本発明は、水を電気分解してアノード側に酸素を発生させ、一方で、酸素よりも高圧な高圧水素をカソード側に発生させる水電解システム、及び、その制御方法に関する。
特許文献1には、水を電気分解してアノード側に酸素を発生させ、一方で、酸素よりも高圧な高圧水素をカソード側に発生させる差圧式の水電解システムが開示されている。この水電解システムは、固体高分子電解質膜(PEM)を含むMEA(膜/電極接合体)等を有する複数のセルを直列に接続したスタックを備えており、カソード側には高圧水素が充満され、一方で、アノード側には常圧の水及び酸素が存在する。

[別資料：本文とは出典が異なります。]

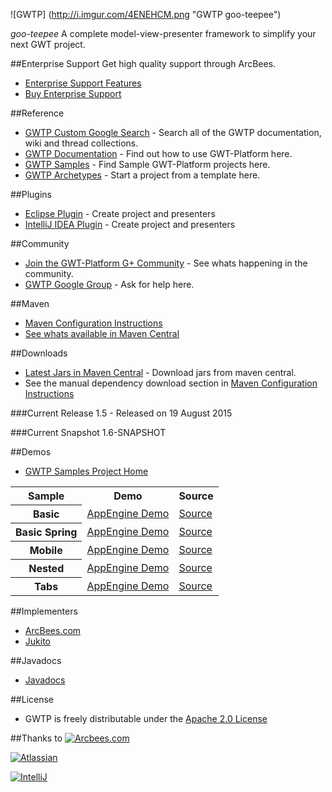 ![GWTP] (http://i.imgur.com/4ENEHCM.png "GWTP goo-teepee")

*goo-teepee*
A complete model-view-presenter framework to simplify your next GWT project.

##Enterprise Support
Get high quality support through ArcBees.

* <a href="http://gwtp.arcbees.com">Enterprise Support Features</a>
* <a href="http://www.arcbees.com/en/#!/support">Buy Enterprise Support</a>

##Reference
* [GWTP Custom Google Search](http://www.google.com/cse/home?cx=011138278718949652927:5yuja8xc600) - Search all of the GWTP documentation, wiki and thread collections.
* [GWTP Documentation](http://dev.arcbees.com/gwtp/) - Find out how to use GWT-Platform here.
* [GWTP Samples](https://github.com/ArcBees/GWTP-Samples) - Find Sample GWT-Platform projects here.
* [GWTP Archetypes](https://github.com/ArcBees/Arcbees-Archetypes/tree/master/archetypes) - Start a project from a template here.

##Plugins
* [Eclipse Plugin](https://github.com/ArcBees/gwtp-eclipse-plugin) - Create project and presenters
* [IntelliJ IDEA Plugin](https://github.com/ArcBees/gwtp-idea-plugin) - Create project and presenters

##Community
* [Join the GWT-Platform G+ Community](https://plus.google.com/communities/113139554133824081251) - See whats happening in the community.
* [GWTP Google Group](https://groups.google.com/forum/?fromgroups#!forum/gwt-platform) - Ask for help here.

##Maven
* [Maven Configuration Instructions](https://github.com/ArcBees/GWTP/wiki/Maven-Configuration)
* [See whats available in Maven Central](http://search.maven.org/#search%7Cga%7C1%7Ccom.gwtplatform)

##Downloads
* [Latest Jars in Maven Central](http://search.maven.org/#search%7Cga%7C1%7Ccom.gwtplatform) - Download jars from maven central.
* See the manual dependency download section in [Maven Configuration Instructions](https://github.com/ArcBees/GWTP/wiki/Maven-Configuration) 

###Current Release
1.5 - Released on 19 August 2015

###Current Snapshot
1.6-SNAPSHOT

##Demos
* [GWTP Samples Project Home](https://github.com/ArcBees/GWTP-Samples)
<table>
  <tr>
    <th>Sample</th>
    <th>Demo</th>
    <th>Source</th>
  </tr>
  <tr>
    <th>Basic</th>
    <td><a href="http://gwtp-sample-basic.appspot.com">AppEngine Demo</a></td>
    <td><a href="https://github.com/ArcBees/GWTP-Samples/tree/master/gwtp-samples/gwtp-sample-basic">Source</a></td>
  </tr>
  <tr>
    <th>Basic Spring</th>
    <td><a href="http://gwtp-sample-basic-spring.appspot.com">AppEngine Demo</a></td>
    <td><a href="https://github.com/ArcBees/GWTP-Samples/tree/master/gwtp-samples/gwtp-sample-basic-spring">Source</a></td>
  </tr>
  <tr>
    <th>Mobile</th>
    <td><a href="http://gwtp-sample-mobile.appspot.com">AppEngine Demo</a></td>
    <td><a href="https://github.com/ArcBees/GWTP-Samples/tree/master/gwtp-samples/gwtp-sample-mobile">Source</a></td>
  </tr>
  <tr>
    <th>Nested</th>
    <td><a href="http://gwtp-sample-nested.appspot.com">AppEngine Demo</a></td>
    <td><a href="https://github.com/ArcBees/GWTP-Samples/tree/master/gwtp-samples/gwtp-sample-nested">Source</a></td>
  </tr>
  <tr>
    <th>Tabs</th>
    <td><a href="http://gwtp-sample-tab.appspot.com">AppEngine Demo</a></td>
    <td><a href="https://github.com/ArcBees/GWTP-Samples/tree/master/gwtp-samples/gwtp-sample-tab">Source</a></td>
  </tr>
</table>

##Implementers
* [ArcBees.com](http://arcbees.com)
* [Jukito](http://jukito.arcbees.com/)

##Javadocs
* [Javadocs](http://arcbees.github.com/GWTP/javadoc/apidocs/index.html)

##License
* GWTP is freely distributable under the [Apache 2.0 License](http://www.apache.org/licenses/LICENSE-2.0.html)

##Thanks to
[![Arcbees.com](http://i.imgur.com/HDf1qfq.png)](http://arcbees.com)

[![Atlassian](http://i.imgur.com/BKkj8Rg.png)](https://www.atlassian.com/)

[![IntelliJ](https://lh6.googleusercontent.com/--QIIJfKrjSk/UJJ6X-UohII/AAAAAAAAAVM/cOW7EjnH778/s800/banner_IDEA.png)](http://www.jetbrains.com/idea/index.html)
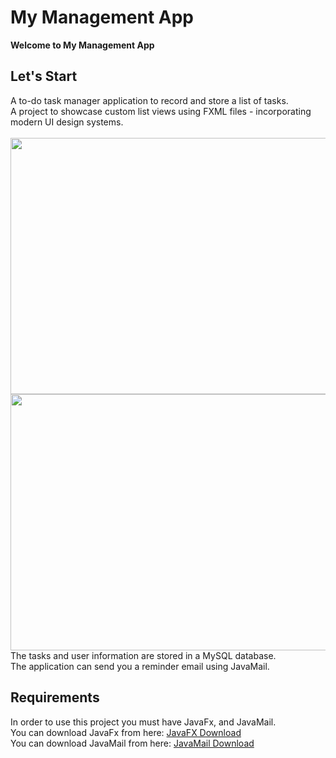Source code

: # My Management App
<b> Welcome to My Management App </b><br>
</p>
<h2>Let's Start</h2>
A to-do task manager application to record and store a list of tasks.<br>
A project to showcase custom list views using FXML files - incorporating modern UI design systems.<br><br>
<img src="https://user-images.githubusercontent.com/118209251/255683139-26c4b898-5921-4308-a4d0-47361dd35c9a.png" height="410" width="600" ><br>
<img src="https://github-production-user-asset-6210df.s3.amazonaws.com/118209251/255686250-c53f4cdc-fdc6-45ee-b41c-d536c83f717d.png" height="410" width="600" ><br>
The tasks and user information are stored in a MySQL database.<br>
The application can send you a reminder email using JavaMail.<br>

<h2>Requirements</h2>
In order to use this project you must have JavaFx, and JavaMail.<br>
You can download JavaFx from here: <a href="https://www.oracle.com/java/technologies/install-javafx-sdk.html">JavaFX Download</a><br>
You can download JavaMail from here: <a href="https://javaee.github.io/javamail/#Download_JavaMail_Release">JavaMail Download</a><br>


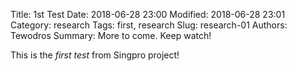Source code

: Title: 1st Test
Date: 2018-06-28 23:00
Modified: 2018-06-28 23:01
Category: research
Tags: first, research
Slug: research-01
Authors: Tewodros
Summary: More to come. Keep watch!

This is the *first test* from Singpro project!
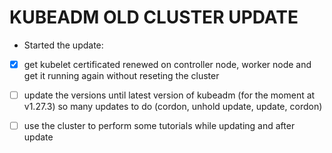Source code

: # KUBEADM OLD CLUSTER UPDATE

- Started the update:
- [x] get kubelet certificated renewed on controller node, worker node and get it running again without reseting the cluster
- [ ] update the versions until latest version of kubeadm (for the moment at v1.27.3) so many updates to do (cordon, unhold update, update, cordon)
- [ ] use the cluster to perform some tutorials while updating and after update

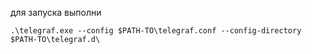 для запуска выполни

    .\telegraf.exe --config $PATH-TO\telegraf.conf --config-directory $PATH-TO\telegraf.d\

そして、水電解システムでは、高圧水素の生成処理後(水電解システムの運転停止後)、スタック内のMEAを保護するため、カソード側の高圧水素を強制的に脱圧し、常圧付近まで減圧する。その際、急激に脱圧処理を行えば、PEMにブリスターが発生するため、時間をかけてゆっくりと高圧水素を排出する必要がある。なお、ブリスターは、PEM内に滞留している水素ガスが、周囲の脱圧に伴って、PEMから抜け切れずに膨張することに起因して発生する。
特開2012-219291号公報
ところで、特許文献1では、水電解システムの運転停止時に、カソード側からアノード側にクロスリークする水素を、PEMの膜ポンプ効果によりカソード側に戻すことにより、水素によるアノード触媒の還元を抑制し、スタックの性能低下を阻止している。しかしながら、膜ポンプ効果に対して水素のクロスリーク量が多いと、PEM内の条件によっては、水素及び酸素等がPEMの膜成分と反応し、該膜成分の流出、いわゆる膜やせが起こる可能性がある。
このような膜やせの発生は、差圧式の水電解システムで差圧を保持する際、重要な要因となるため、膜成分の流出を防ぐ必要がある。そこで、クロスリークする水素を抑制するため、MEAに印加する電解電流を増加させて膜ポンプ効果を向上させることが考えられる。しかしながら、このような手法で脱圧処理を行うと、水素を無駄に排出することになるため、システム効率が却って低下する。
上記の課題を鑑みると、例えば、図3に例示するように、脱圧処理の開始時には、比較的速い脱圧速度(高圧水素の圧力の時間変化量)で水素を排出することで、カソード側の高圧水素の圧力を速やかに低下させ、一方で、該圧力がある程度低下すれば、比較的遅い脱圧速度で水素を排出すればよい。そのためには、カソード側から配管を介して水素を排出する場合に、該水素の圧力を圧力センサで検出し、検出した圧力に基づいて、配管に設けられた脱圧制御弁の開度を調整すればよい。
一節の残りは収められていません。